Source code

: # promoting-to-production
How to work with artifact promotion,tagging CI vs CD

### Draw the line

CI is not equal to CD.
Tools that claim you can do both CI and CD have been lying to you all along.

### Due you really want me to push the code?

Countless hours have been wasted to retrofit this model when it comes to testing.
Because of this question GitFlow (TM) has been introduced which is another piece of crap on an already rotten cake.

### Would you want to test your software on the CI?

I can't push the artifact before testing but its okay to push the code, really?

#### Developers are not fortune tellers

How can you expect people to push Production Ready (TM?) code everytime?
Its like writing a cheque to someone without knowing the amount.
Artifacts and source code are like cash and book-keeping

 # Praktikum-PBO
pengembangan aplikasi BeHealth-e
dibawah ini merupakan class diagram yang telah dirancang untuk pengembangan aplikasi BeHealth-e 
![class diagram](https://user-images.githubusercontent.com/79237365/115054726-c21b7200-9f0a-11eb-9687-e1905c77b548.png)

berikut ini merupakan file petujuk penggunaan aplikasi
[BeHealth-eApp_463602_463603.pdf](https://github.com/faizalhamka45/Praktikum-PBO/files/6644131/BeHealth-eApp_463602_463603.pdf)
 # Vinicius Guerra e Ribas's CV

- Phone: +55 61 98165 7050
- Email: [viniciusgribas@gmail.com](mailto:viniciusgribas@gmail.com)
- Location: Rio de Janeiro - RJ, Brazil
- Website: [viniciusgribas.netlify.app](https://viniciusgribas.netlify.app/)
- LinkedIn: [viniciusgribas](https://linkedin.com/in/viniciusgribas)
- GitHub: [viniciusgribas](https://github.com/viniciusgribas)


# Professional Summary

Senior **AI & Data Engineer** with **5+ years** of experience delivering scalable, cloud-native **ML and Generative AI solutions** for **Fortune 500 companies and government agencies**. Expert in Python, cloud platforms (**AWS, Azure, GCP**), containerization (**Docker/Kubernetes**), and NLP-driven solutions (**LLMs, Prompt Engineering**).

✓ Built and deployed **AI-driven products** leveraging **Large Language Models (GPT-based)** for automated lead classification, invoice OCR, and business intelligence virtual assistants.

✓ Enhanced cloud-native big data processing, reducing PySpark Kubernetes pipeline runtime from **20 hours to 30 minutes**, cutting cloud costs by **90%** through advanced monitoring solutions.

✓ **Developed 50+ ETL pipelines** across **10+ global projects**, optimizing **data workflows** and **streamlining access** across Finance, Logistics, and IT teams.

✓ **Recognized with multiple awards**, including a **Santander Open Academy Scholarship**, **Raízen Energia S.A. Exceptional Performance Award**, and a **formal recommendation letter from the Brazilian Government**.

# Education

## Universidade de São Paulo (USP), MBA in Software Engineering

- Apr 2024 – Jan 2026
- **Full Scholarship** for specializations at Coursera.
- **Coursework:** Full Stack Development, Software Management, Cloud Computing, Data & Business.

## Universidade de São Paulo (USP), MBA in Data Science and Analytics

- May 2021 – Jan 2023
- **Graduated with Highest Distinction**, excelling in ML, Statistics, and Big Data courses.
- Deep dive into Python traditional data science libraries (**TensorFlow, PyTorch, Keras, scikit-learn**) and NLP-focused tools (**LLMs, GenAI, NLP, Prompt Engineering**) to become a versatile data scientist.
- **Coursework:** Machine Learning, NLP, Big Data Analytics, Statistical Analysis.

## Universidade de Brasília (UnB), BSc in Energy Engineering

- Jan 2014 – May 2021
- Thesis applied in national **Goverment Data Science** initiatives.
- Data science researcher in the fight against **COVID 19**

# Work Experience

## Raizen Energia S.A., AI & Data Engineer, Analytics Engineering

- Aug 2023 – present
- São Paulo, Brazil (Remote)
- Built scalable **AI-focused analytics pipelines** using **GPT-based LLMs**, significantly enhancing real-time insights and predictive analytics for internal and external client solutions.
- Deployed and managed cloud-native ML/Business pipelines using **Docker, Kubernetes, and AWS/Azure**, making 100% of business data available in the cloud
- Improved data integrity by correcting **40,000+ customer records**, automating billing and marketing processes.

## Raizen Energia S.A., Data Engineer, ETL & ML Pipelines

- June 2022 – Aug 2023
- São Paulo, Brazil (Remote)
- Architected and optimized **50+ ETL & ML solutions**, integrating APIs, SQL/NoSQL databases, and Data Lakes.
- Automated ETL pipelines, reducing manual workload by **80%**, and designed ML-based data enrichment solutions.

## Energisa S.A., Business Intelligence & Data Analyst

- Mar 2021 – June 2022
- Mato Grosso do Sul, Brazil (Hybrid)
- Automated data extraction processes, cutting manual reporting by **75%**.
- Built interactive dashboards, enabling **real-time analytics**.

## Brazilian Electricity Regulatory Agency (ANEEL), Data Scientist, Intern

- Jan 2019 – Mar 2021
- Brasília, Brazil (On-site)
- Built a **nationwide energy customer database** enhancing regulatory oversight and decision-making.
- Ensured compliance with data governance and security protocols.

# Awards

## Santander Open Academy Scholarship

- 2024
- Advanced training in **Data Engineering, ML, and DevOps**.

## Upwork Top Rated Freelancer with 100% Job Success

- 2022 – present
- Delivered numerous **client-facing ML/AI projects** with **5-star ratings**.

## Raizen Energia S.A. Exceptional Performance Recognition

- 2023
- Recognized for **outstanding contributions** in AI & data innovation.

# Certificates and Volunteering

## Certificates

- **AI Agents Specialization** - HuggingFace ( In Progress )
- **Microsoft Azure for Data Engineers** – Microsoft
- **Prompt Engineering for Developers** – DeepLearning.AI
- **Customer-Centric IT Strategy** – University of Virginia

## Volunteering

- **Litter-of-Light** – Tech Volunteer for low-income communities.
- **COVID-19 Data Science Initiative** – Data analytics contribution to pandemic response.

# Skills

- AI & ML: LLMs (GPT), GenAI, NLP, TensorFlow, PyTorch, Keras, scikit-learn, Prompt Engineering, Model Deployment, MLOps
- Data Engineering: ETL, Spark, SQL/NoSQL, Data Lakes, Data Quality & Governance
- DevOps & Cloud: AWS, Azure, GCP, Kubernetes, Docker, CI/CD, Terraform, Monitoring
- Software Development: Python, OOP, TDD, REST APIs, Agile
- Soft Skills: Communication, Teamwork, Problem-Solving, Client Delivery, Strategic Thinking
# # # # #
What the exercise asks: Down to the last line, repeat the data exactly.

Task result:
Source code

: # promoting-to-production
How to work with artifact promotion,tagging CI vs CD

### Draw the line

CI is not equal to CD.
Tools that claim you can do both CI and CD have been lying to you all along.

### Due you really want me to push the code?

Countless hours have been wasted to retrofit this model when it comes to testing.
Because of this question GitFlow (TM) has been introduced which is another piece of crap on an already rotten cake.

### Would you want to test your software on the CI?

I can't push the artifact before testing but its okay to push the code, really?

#### Developers are not fortune tellers

How can you expect people to push Production Ready (TM?) code everytime?
Its like writing a cheque to someone without knowing the amount.
Artifacts and source code are like cash and book-keeping

 # Praktikum-PBO
pengembangan aplikasi BeHealth-e
dibawah ini merupakan class diagram yang telah dirancang untuk pengembangan aplikasi BeHealth-e 
![class diagram](https://user-images.githubusercontent.com/79237365/115054726-c21b7200-9f0a-11eb-9687-e1905c77b548.png)

berikut ini merupakan file petujuk penggunaan aplikasi
[BeHealth-eApp_463602_463603.pdf](https://github.com/faizalhamka45/Praktikum-PBO/files/6644131/BeHealth-eApp_463602_463603.pdf)
 # Vinicius Guerra e Ribas's CV

- Phone: +55 61 98165 7050
- Email: [viniciusgribas@gmail.com](mailto:viniciusgribas@gmail.com)
- Location: Rio de Janeiro - RJ, Brazil
- Website: [viniciusgribas.netlify.app](https://viniciusgribas.netlify.app/)
- LinkedIn: [viniciusgribas](https://linkedin.com/in/viniciusgribas)
- GitHub: [viniciusgribas](https://github.com/viniciusgribas)


# Professional Summary

Senior **AI & Data Engineer** with **5+ years** of experience delivering scalable, cloud-native **ML and Generative AI solutions** for **Fortune 500 companies and government agencies**. Expert in Python, cloud platforms (**AWS, Azure, GCP**), containerization (**Docker/Kubernetes**), and NLP-driven solutions (**LLMs, Prompt Engineering**).

✓ Built and deployed **AI-driven products** leveraging **Large Language Models (GPT-based)** for automated lead classification, invoice OCR, and business intelligence virtual assistants.

✓ Enhanced cloud-native big data processing, reducing PySpark Kubernetes pipeline runtime from **20 hours to 30 minutes**, cutting cloud costs by **90%** through advanced monitoring solutions.

✓ **Developed 50+ ETL pipelines** across **10+ global projects**, optimizing **data workflows** and **streamlining access** across Finance, Logistics, and IT teams.

✓ **Recognized with multiple awards**, including a **Santander Open Academy Scholarship**, **Raízen Energia S.A. Exceptional Performance Award**, and a **formal recommendation letter from the Brazilian Government**.

# Education

## Universidade de São Paulo (USP), MBA in Software Engineering

- Apr 2024 – Jan 2026
- **Full Scholarship** for specializations at Coursera.
- **Coursework:** Full Stack Development, Software Management, Cloud Computing, Data & Business.

## Universidade de São Paulo (USP), MBA in Data Science and Analytics

- May 2021 – Jan 2023
- **Graduated with Highest Distinction**, excelling in ML, Statistics, and Big Data courses.
- Deep dive into Python traditional data science libraries (**TensorFlow, PyTorch, Keras, scikit-learn**) and NLP-focused tools (**LLMs, GenAI, NLP, Prompt Engineering**) to become a versatile data scientist.
- **Coursework:** Machine Learning, NLP, Big Data Analytics, Statistical Analysis.

## Universidade de Brasília (UnB), BSc in Energy Engineering

- Jan 2014 – May 2021
- Thesis applied in national **Goverment Data Science** initiatives.
- Data science researcher in the fight against **COVID 19**

# Work Experience

## Raizen Energia S.A., AI & Data Engineer, Analytics Engineering

- Aug 2023 – present
- São Paulo, Brazil (Remote)
- Built scalable **AI-focused analytics pipelines** using **GPT-based LLMs**, significantly enhancing real-time insights and predictive analytics for internal and external client solutions.
- Deployed and managed cloud-native ML/Business pipelines using **Docker, Kubernetes, and AWS/Azure**, making 100% of business data available in the cloud
- Improved data integrity by correcting **40,000+ customer records**, automating billing and marketing processes.

## Raizen Energia S.A., Data Engineer, ETL & ML Pipelines

- June 2022 – Aug 2023
- São Paulo, Brazil (Remote)
- Architected and optimized **50+ ETL & ML solutions**, integrating APIs, SQL/NoSQL databases, and Data Lakes.
- Automated ETL pipelines, reducing manual workload by **80%**, and designed ML-based data enrichment solutions.

## Energisa S.A., Business Intelligence & Data Analyst

- Mar 2021 – June 2022
- Mato Grosso do Sul, Brazil (Hybrid)
- Automated data extraction processes, cutting manual reporting by **75%**.
- Built interactive dashboards, enabling **real-time analytics**.

## Brazilian Electricity Regulatory Agency (ANEEL), Data Scientist, Intern

- Jan 2019 – Mar 2021
- Brasília, Brazil (On-site)
- Built a **nationwide energy customer database** enhancing regulatory oversight and decision-making.
- Ensured compliance with data governance and security protocols.

# Awards

## Santander Open Academy Scholarship

- 2024
- Advanced training in **Data Engineering, ML, and DevOps**.

## Upwork Top Rated Freelancer with 100% Job Success

- 2022 – present
- Delivered numerous **client-facing ML/AI projects** with **5-star ratings**.

## Raizen Energia S.A. Exceptional Performance Recognition

- 2023
- Recognized for **outstanding contributions** in AI & data innovation.

# Certificates and Volunteering

## Certificates

- **AI Agents Specialization** - HuggingFace ( In Progress )
- **Microsoft Azure for Data Engineers** – Microsoft
- **Prompt Engineering for Developers** – DeepLearning.AI
- **Customer-Centric IT Strategy** – University of Virginia

## Volunteering

- **Litter-of-Light** – Tech Volunteer for low-income communities.
- **COVID-19 Data Science Initiative** – Data analytics contribution to pandemic response.

# Skills

- AI & ML: LLMs (GPT), GenAI, NLP, TensorFlow, PyTorch, Keras, scikit-learn, Prompt Engineering, Model Deployment, MLOps
- Data Engineering: ETL, Spark, SQL/NoSQL, Data Lakes, Data Quality & Governance
- DevOps & Cloud: AWS, Azure, GCP, Kubernetes, Docker, CI/CD, Terraform, Monitoring
- Software Development: Python, OOP, TDD, REST APIs, Agile
- Soft Skills: Communication, Teamwork, Problem-Solving, Client Delivery, Strategic Thinking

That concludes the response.